Biblical Principles of Sustainability in Fashion include the stewarding the earth, loving others from afar, and being wise with your money.
Sustainability is a huge buzz word across the board, and ethical fashion is a big deal, but what do those things really mean? Are they relevant to us as Christians? You bet they are. God has a lot to say about how we consume and use things and how those impact the world around us. I’m sharing three areas in which sustainability is a big deal for the Christian woman.
Hello, gorgeous. I am so excited today to be talking about something that is a buzzword in the fashion industry, but I want to break it down from a biblical perspective today and look at it from a conservative Christian viewpoint. So let’s talk sustainability.
When we talk about sustainability, it often brings up conversations about climate change and different ideologies get mixed in together. I’m specifically talking about sustainability when it comes to fashion and style and how it affects you and other people, and what God commands us regarding this area.
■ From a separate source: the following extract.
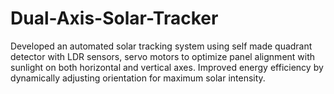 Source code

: # Dual-Axis-Solar-Tracker
Developed an automated solar tracking system using self made quadrant detector with LDR sensors, servo motors to optimize panel alignment with sunlight on both horizontal and vertical axes. Improved energy efficiency by dynamically adjusting orientation for maximum solar intensity.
Sustainability in your wardrobe is a process; it’s not a one-and-done thing because sustainability encompasses a lot of areas This is not a practical look at how to practice sustainability, rather I want to focus on the biblical basis for sustainability.
I used to buy a ton of fast fashion. I was constantly looking for the next best perfect thing to go in my wardrobe. Then I went through a period where I embraced merino wool and natural fibers.
In 2021 I completed the 100-day dress challenge, and it got me thinking about sustainability in our fabrics, wardrobe, and style, and how this applies to our lives. God led me on this journey, and I’ll be honest with you, this episode was completely his idea, brainstormed in a prayer session.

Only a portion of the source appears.